Source texts of formatted documents:
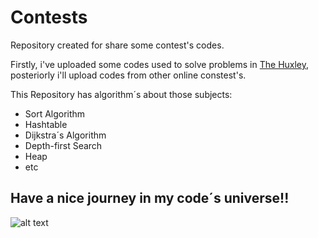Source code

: # Contests
Repository created for share some contest's codes. 

Firstly, i've uploaded some codes used to solve problems in [The Huxley](https://www.thehuxley.com/), posteriorly i'll 
upload codes from other online constest's.


This Repository has algorithm´s about those subjects:

* Sort Algorithm
* Hashtable
* Dijkstra´s Algorithm
* Depth-first Search
* Heap
* etc

## Have a nice journey in my code´s universe!!



![alt text](https://brand.linkedin.com/etc/designs/linkedin/katy/global/clientlibs/img/default-share.png "Linkedin")

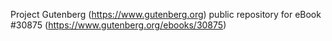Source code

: Project Gutenberg (https://www.gutenberg.org) public repository for eBook #30875 (https://www.gutenberg.org/ebooks/30875)
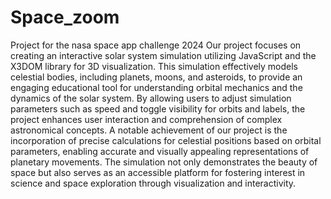 # Space_zoom
Project for the nasa space app challenge 2024
 Our project focuses on creating an interactive solar system simulation utilizing JavaScript and the X3DOM library for 3D visualization. This simulation effectively models celestial bodies, including planets, moons, and asteroids, to provide an engaging educational tool for understanding orbital mechanics and the dynamics of the solar system. By allowing users to adjust simulation parameters such as speed and toggle visibility for orbits and labels, the project enhances user interaction and comprehension of complex astronomical concepts. A notable achievement of our project is the incorporation of precise calculations for celestial positions based on orbital parameters, enabling accurate and visually appealing representations of planetary movements. The simulation not only demonstrates the beauty of space but also serves as an accessible platform for fostering interest in science and space exploration through visualization and interactivity.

PROBLEM REQUIREMENTS:
The expected output is an exact retyping of the lines from the line with "upload codes from other online constest's." through the last line of the data, with both ends kept and the pictures dropped.

PROBLEM SOLUTION:
upload codes from other online constest's.


This Repository has algorithm´s about those subjects:

* Sort Algorithm
* Hashtable
* Dijkstra´s Algorithm
* Depth-first Search
* Heap
* etc

## Have a nice journey in my code´s universe!!



![alt text](https://brand.linkedin.com/etc/designs/linkedin/katy/global/clientlibs/img/default-share.png "Linkedin")

Source code

: Project Gutenberg (https://www.gutenberg.org) public repository for eBook #30875 (https://www.gutenberg.org/ebooks/30875)
 # Space_zoom
Project for the nasa space app challenge 2024
 Our project focuses on creating an interactive solar system simulation utilizing JavaScript and the X3DOM library for 3D visualization. This simulation effectively models celestial bodies, including planets, moons, and asteroids, to provide an engaging educational tool for understanding orbital mechanics and the dynamics of the solar system. By allowing users to adjust simulation parameters such as speed and toggle visibility for orbits and labels, the project enhances user interaction and comprehension of complex astronomical concepts. A notable achievement of our project is the incorporation of precise calculations for celestial positions based on orbital parameters, enabling accurate and visually appealing representations of planetary movements. The simulation not only demonstrates the beauty of space but also serves as an accessible platform for fostering interest in science and space exploration through visualization and interactivity.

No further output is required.